Go through the material below and copy each line where the word "partptx" appears.

The data.
==============================

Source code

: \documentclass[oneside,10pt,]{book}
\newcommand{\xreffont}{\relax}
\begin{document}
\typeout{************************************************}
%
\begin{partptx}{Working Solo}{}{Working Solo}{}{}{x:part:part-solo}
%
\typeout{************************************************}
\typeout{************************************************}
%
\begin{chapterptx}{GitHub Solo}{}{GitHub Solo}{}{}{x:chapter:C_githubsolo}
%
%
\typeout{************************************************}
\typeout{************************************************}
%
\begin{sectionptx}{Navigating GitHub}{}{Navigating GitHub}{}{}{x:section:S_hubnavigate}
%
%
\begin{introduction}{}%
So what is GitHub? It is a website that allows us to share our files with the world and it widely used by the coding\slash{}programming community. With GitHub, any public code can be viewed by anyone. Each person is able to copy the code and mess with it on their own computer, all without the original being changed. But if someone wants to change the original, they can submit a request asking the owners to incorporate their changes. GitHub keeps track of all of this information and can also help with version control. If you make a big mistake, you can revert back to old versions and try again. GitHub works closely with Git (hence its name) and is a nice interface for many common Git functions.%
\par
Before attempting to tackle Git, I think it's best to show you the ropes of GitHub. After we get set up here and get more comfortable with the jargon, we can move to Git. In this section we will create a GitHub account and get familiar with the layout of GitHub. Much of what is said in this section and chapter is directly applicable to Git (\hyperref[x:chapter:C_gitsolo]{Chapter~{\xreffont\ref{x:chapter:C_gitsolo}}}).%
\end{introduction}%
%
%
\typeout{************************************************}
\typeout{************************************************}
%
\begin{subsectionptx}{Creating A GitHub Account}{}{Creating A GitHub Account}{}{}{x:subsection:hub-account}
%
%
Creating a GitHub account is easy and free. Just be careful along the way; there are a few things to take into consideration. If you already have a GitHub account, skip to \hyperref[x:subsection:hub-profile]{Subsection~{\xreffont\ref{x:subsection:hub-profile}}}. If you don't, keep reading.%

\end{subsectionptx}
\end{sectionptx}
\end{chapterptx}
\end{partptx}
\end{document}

==============================

Answer to the problem.
\begin{partptx}{Working Solo}{}{Working Solo}{}{}{x:part:part-solo}
\end{partptx}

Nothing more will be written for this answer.